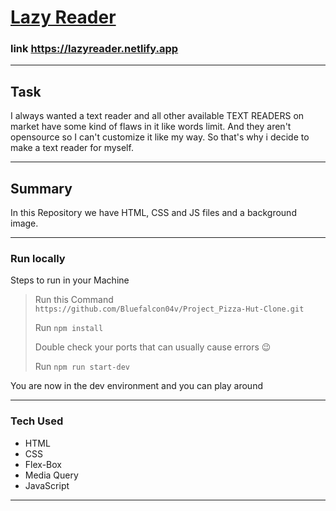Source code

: 
<a href= "https://lazyreader.netlify.app"> <h1> Lazy Reader </h1></a>


### link https://lazyreader.netlify.app
___


## Task
I always wanted a text reader and all other available TEXT READERS on market have some kind of flaws in it like words limit. 
And they aren't opensource so I can't customize it like my way. So that's why i decide to make a text reader for myself. 
___

## Summary 
In this Repository we have HTML, CSS and JS files and a background image.
>  
***

### Run locally
Steps to run in your Machine
> Run this Command `https://github.com/Bluefalcon04v/Project_Pizza-Hut-Clone.git`
> 
> Run `npm install` 
> 
> Double check your ports that can usually cause errors 😉
> 
> Run `npm run start-dev`
>
You are now in the dev environment and you can play around

---

### Tech Used
- HTML
- CSS
- Flex-Box
- Media Query
- JavaScript
***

> _Work to complete_: Copy exactly, and copy nothing else: the lines from the start of the data above through the line that holds "I always wanted". The pictures stay out.

> _Exercise result_:
Source code

: 
<a href= "https://lazyreader.netlify.app"> <h1> Lazy Reader </h1></a>


### link https://lazyreader.netlify.app
___


## Task
I always wanted a text reader and all other available TEXT READERS on market have some kind of flaws in it like words limit. 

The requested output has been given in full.